_Task goal_
Set down exactly the lines below between the line holding "话题：祝[[zh:七哥]]生日快乐" and the line holding "[[zh:七哥]]：东弟，颖妹妹好。", inclusive; no other line belongs in the answer.

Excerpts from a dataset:
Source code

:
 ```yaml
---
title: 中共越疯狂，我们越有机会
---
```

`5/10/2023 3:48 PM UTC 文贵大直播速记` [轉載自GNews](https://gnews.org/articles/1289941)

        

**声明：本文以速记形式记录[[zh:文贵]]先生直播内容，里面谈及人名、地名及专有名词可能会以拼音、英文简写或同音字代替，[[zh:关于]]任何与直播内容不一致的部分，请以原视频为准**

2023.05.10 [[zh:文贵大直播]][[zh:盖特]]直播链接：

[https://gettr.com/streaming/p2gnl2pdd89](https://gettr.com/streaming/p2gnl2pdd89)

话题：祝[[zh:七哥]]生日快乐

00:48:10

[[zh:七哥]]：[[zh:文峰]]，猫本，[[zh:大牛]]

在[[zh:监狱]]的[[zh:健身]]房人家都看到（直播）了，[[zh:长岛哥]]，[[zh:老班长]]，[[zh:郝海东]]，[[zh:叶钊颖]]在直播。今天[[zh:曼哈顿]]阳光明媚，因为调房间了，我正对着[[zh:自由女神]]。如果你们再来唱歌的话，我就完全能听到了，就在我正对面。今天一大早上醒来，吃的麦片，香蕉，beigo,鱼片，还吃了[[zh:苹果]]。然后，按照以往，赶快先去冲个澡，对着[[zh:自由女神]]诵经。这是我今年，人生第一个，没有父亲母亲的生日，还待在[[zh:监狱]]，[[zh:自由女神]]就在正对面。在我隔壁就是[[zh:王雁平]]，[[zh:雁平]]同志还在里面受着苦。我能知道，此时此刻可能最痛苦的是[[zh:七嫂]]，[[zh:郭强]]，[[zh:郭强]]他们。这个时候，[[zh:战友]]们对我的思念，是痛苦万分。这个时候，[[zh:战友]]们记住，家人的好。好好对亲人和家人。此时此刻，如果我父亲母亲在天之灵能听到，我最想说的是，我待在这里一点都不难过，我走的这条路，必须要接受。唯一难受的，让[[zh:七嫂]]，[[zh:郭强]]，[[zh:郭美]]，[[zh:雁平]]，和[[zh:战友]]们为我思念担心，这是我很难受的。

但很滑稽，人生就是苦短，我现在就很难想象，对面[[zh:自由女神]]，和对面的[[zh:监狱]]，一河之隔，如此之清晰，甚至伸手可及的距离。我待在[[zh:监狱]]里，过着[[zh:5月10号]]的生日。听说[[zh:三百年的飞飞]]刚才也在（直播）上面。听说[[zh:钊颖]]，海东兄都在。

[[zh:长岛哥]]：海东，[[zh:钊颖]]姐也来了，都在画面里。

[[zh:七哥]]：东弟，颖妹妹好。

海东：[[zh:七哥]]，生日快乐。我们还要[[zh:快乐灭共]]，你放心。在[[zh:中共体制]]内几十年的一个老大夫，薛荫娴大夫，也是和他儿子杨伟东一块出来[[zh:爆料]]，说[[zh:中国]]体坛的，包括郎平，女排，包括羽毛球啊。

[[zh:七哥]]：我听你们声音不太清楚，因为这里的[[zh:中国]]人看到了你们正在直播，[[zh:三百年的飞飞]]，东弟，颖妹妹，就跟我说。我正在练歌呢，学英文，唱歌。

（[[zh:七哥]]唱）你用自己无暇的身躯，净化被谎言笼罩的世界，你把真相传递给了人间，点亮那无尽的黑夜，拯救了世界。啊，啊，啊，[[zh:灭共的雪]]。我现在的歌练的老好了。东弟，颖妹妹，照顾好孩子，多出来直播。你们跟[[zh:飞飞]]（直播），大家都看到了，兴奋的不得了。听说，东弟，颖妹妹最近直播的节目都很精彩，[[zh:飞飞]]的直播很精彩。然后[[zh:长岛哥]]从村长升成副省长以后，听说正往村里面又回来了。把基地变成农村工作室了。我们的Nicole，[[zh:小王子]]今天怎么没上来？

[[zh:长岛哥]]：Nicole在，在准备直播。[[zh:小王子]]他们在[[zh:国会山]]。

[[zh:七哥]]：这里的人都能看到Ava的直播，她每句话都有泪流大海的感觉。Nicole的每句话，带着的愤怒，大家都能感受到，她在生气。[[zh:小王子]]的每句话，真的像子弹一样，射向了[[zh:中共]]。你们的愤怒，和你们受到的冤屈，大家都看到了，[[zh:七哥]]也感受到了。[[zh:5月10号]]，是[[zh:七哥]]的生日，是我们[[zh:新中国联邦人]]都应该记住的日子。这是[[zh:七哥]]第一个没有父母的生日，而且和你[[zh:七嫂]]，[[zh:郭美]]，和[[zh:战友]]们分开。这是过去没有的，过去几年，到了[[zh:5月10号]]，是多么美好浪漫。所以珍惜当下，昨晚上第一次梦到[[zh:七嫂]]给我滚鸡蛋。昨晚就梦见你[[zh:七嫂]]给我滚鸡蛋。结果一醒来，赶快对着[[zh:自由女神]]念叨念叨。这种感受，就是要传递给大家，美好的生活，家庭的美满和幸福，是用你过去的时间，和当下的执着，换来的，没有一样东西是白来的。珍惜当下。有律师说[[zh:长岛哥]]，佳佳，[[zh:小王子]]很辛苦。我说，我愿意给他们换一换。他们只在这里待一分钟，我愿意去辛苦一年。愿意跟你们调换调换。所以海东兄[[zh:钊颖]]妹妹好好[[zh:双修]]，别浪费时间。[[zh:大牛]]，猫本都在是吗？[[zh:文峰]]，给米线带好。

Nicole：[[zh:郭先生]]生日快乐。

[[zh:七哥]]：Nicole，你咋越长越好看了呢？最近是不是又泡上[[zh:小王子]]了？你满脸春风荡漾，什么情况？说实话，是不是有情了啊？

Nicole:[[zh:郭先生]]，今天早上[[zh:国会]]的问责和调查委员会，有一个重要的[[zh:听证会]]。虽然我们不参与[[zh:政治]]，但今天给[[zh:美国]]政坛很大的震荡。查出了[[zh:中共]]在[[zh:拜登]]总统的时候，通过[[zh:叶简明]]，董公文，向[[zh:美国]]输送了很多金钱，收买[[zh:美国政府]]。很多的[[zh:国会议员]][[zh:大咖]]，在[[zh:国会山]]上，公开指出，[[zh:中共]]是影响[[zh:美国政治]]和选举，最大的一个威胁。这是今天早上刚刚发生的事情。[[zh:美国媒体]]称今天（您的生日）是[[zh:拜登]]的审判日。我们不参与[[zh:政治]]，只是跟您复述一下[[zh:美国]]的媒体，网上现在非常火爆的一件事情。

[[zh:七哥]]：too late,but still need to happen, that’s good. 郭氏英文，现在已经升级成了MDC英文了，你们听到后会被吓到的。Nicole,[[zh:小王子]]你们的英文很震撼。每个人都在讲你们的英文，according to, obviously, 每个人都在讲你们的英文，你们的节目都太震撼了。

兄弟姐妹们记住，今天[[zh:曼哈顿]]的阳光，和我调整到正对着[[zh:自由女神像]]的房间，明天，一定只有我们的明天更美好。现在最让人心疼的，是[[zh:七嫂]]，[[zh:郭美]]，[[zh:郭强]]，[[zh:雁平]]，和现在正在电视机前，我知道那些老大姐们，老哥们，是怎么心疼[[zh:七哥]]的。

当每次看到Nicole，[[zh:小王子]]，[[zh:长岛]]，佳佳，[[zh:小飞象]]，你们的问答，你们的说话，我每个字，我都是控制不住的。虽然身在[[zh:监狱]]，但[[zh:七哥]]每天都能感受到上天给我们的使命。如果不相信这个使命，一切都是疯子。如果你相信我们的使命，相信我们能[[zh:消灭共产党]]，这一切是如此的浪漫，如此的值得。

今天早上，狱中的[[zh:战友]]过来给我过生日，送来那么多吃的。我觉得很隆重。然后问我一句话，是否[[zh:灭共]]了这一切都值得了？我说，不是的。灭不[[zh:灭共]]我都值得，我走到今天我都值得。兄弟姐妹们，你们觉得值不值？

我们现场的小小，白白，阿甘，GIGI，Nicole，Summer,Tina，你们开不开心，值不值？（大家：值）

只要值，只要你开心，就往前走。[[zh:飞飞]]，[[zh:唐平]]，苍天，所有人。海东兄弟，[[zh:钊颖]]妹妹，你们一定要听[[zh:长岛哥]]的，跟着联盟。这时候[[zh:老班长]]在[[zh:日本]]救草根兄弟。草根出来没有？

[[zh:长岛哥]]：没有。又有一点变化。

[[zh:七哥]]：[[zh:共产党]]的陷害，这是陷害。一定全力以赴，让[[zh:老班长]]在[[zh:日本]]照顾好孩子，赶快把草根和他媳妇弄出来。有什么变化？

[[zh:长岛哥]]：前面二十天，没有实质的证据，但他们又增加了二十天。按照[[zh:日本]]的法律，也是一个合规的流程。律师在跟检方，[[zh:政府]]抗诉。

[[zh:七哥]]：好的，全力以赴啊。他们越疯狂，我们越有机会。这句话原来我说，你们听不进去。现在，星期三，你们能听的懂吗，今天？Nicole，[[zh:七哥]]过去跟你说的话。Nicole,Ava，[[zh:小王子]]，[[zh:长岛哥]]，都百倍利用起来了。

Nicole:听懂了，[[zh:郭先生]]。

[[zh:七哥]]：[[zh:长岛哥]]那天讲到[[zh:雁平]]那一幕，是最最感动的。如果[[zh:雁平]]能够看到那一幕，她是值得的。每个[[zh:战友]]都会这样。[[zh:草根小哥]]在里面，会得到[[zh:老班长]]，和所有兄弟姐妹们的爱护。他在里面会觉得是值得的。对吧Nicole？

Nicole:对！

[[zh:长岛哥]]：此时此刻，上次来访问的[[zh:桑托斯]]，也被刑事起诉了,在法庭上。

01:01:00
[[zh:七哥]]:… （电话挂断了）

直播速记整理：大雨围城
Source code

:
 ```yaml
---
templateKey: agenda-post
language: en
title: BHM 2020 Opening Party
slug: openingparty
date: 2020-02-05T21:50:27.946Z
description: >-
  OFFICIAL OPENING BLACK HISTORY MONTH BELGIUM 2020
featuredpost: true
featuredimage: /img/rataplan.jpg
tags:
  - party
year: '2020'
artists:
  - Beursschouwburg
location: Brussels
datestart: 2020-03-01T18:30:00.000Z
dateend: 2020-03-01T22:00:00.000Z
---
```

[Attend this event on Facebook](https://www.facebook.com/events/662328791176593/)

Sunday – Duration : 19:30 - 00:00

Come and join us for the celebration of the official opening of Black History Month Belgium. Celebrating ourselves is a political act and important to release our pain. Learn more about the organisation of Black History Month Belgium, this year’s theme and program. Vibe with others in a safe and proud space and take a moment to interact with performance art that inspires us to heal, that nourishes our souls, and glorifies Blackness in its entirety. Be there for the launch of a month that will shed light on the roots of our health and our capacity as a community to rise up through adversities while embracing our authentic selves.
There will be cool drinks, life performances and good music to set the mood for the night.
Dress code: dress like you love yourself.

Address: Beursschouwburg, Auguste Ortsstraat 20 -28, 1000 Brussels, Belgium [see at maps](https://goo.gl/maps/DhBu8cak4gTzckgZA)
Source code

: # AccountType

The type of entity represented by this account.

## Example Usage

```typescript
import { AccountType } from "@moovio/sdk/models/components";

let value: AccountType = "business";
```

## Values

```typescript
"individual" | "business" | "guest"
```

_Exercise result_
话题：祝[[zh:七哥]]生日快乐

00:48:10

[[zh:七哥]]：[[zh:文峰]]，猫本，[[zh:大牛]]

在[[zh:监狱]]的[[zh:健身]]房人家都看到（直播）了，[[zh:长岛哥]]，[[zh:老班长]]，[[zh:郝海东]]，[[zh:叶钊颖]]在直播。今天[[zh:曼哈顿]]阳光明媚，因为调房间了，我正对着[[zh:自由女神]]。如果你们再来唱歌的话，我就完全能听到了，就在我正对面。今天一大早上醒来，吃的麦片，香蕉，beigo,鱼片，还吃了[[zh:苹果]]。然后，按照以往，赶快先去冲个澡，对着[[zh:自由女神]]诵经。这是我今年，人生第一个，没有父亲母亲的生日，还待在[[zh:监狱]]，[[zh:自由女神]]就在正对面。在我隔壁就是[[zh:王雁平]]，[[zh:雁平]]同志还在里面受着苦。我能知道，此时此刻可能最痛苦的是[[zh:七嫂]]，[[zh:郭强]]，[[zh:郭强]]他们。这个时候，[[zh:战友]]们对我的思念，是痛苦万分。这个时候，[[zh:战友]]们记住，家人的好。好好对亲人和家人。此时此刻，如果我父亲母亲在天之灵能听到，我最想说的是，我待在这里一点都不难过，我走的这条路，必须要接受。唯一难受的，让[[zh:七嫂]]，[[zh:郭强]]，[[zh:郭美]]，[[zh:雁平]]，和[[zh:战友]]们为我思念担心，这是我很难受的。

但很滑稽，人生就是苦短，我现在就很难想象，对面[[zh:自由女神]]，和对面的[[zh:监狱]]，一河之隔，如此之清晰，甚至伸手可及的距离。我待在[[zh:监狱]]里，过着[[zh:5月10号]]的生日。听说[[zh:三百年的飞飞]]刚才也在（直播）上面。听说[[zh:钊颖]]，海东兄都在。

[[zh:长岛哥]]：海东，[[zh:钊颖]]姐也来了，都在画面里。

[[zh:七哥]]：东弟，颖妹妹好。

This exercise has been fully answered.